= Required work =
Search the material for the word "tools" and copy each line that holds it.

____ Material for this exercise

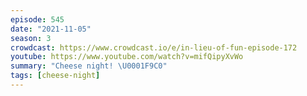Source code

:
 ```yaml
---
episode: 545
date: "2021-11-05"
season: 3
crowdcast: https://www.crowdcast.io/e/in-lieu-of-fun-episode-172
youtube: https://www.youtube.com/watch?v=mifQipyXvWo
summary: "Cheese night! \U0001F9C0"
tags: [cheese-night]
---
```

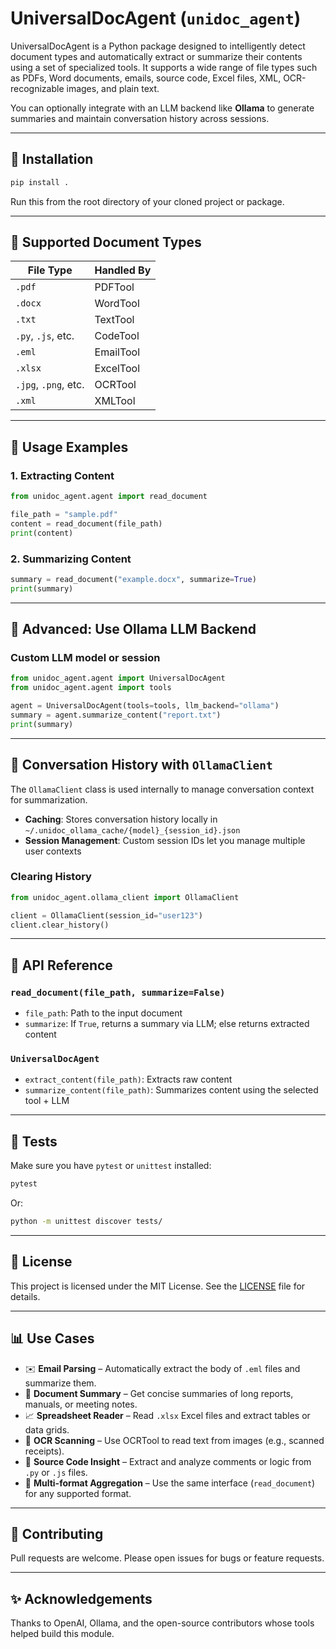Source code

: # UniversalDocAgent (`unidoc_agent`)

UniversalDocAgent is a Python package designed to intelligently detect document types and automatically extract or summarize their contents using a set of specialized tools. It supports a wide range of file types such as PDFs, Word documents, emails, source code, Excel files, XML, OCR-recognizable images, and plain text.

You can optionally integrate with an LLM backend like **Ollama** to generate summaries and maintain conversation history across sessions.

---

## 🚧 Installation

```bash
pip install .
```

Run this from the root directory of your cloned project or package.

---

## 📂 Supported Document Types

| File Type          | Handled By |
|--------------------|------------|
| `.pdf`             | PDFTool    |
| `.docx`            | WordTool   |
| `.txt`             | TextTool   |
| `.py`, `.js`, etc. | CodeTool   |
| `.eml`             | EmailTool  |
| `.xlsx`            | ExcelTool  |
| `.jpg`, `.png`, etc.| OCRTool   |
| `.xml`             | XMLTool    |

---

## 🚀 Usage Examples

### 1. Extracting Content

```python
from unidoc_agent.agent import read_document

file_path = "sample.pdf"
content = read_document(file_path)
print(content)
```

### 2. Summarizing Content

```python
summary = read_document("example.docx", summarize=True)
print(summary)
```

---

## 🧠 Advanced: Use Ollama LLM Backend

### Custom LLM model or session

```python
from unidoc_agent.agent import UniversalDocAgent
from unidoc_agent.agent import tools

agent = UniversalDocAgent(tools=tools, llm_backend="ollama")
summary = agent.summarize_content("report.txt")
print(summary)
```

---

## 💬 Conversation History with `OllamaClient`

The `OllamaClient` class is used internally to manage conversation context for summarization.

- **Caching**: Stores conversation history locally in `~/.unidoc_ollama_cache/{model}_{session_id}.json`
- **Session Management**: Custom session IDs let you manage multiple user contexts

### Clearing History

```python
from unidoc_agent.ollama_client import OllamaClient

client = OllamaClient(session_id="user123")
client.clear_history()
```

---

## 🔧 API Reference

### `read_document(file_path, summarize=False)`
- `file_path`: Path to the input document
- `summarize`: If `True`, returns a summary via LLM; else returns extracted content

### `UniversalDocAgent`
- `extract_content(file_path)`: Extracts raw content
- `summarize_content(file_path)`: Summarizes content using the selected tool + LLM

---

## 🔮 Tests

Make sure you have `pytest` or `unittest` installed:

```bash
pytest
```

Or:

```bash
python -m unittest discover tests/
```

---

## 📄 License

This project is licensed under the MIT License. See the [LICENSE](./LICENSE) file for details.

---

## 📊 Use Cases

- ✉️ **Email Parsing** – Automatically extract the body of `.eml` files and summarize them.
- 📄 **Document Summary** – Get concise summaries of long reports, manuals, or meeting notes.
- 📈 **Spreadsheet Reader** – Read `.xlsx` Excel files and extract tables or data grids.
- 🔧 **OCR Scanning** – Use OCRTool to read text from images (e.g., scanned receipts).
- 📁 **Source Code Insight** – Extract and analyze comments or logic from `.py` or `.js` files.
- 📖 **Multi-format Aggregation** – Use the same interface (`read_document`) for any supported format.

---

## 🚀 Contributing

Pull requests are welcome. Please open issues for bugs or feature requests.

---

## ✨ Acknowledgements

Thanks to OpenAI, Ollama, and the open-source contributors whose tools helped build this module.
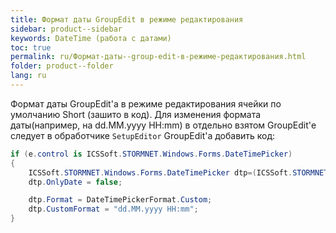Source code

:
 ```yaml
---
title: Формат даты GroupEdit в режиме редактирования 
sidebar: product--sidebar
keywords: DateTime (работа с датами)
toc: true
permalink: ru/Формат-даты--group-edit-в-режиме-редактирования.html
folder: product--folder
lang: ru
---
```


Формат даты GroupEdit'а в режиме редактирования ячейки по умолчанию Short (зашито в код). Для изменения формата даты(например, на dd.MM.yyyy HH:mm)  в отдельно взятом GroupEdit'е следует в обработчике `SetupEditor` GroupEdit'а добавить код:

```cs
if (e.control is ICSSoft.STORMNET.Windows.Forms.DateTimePicker)
{
    ICSSoft.STORMNET.Windows.Forms.DateTimePicker dtp=(ICSSoft.STORMNET.Windows.Forms.DateTimePicker)e.control;
    dtp.OnlyDate = false;

    dtp.Format = DateTimePickerFormat.Custom;
    dtp.CustomFormat = "dd.MM.yyyy HH:mm";
}
```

________

= Answer space =
UniversalDocAgent is a Python package designed to intelligently detect document types and automatically extract or summarize their contents using a set of specialized tools. It supports a wide range of file types such as PDFs, Word documents, emails, source code, Excel files, XML, OCR-recognizable images, and plain text.
from unidoc_agent.agent import tools
agent = UniversalDocAgent(tools=tools, llm_backend="ollama")
Thanks to OpenAI, Ollama, and the open-source contributors whose tools helped build this module.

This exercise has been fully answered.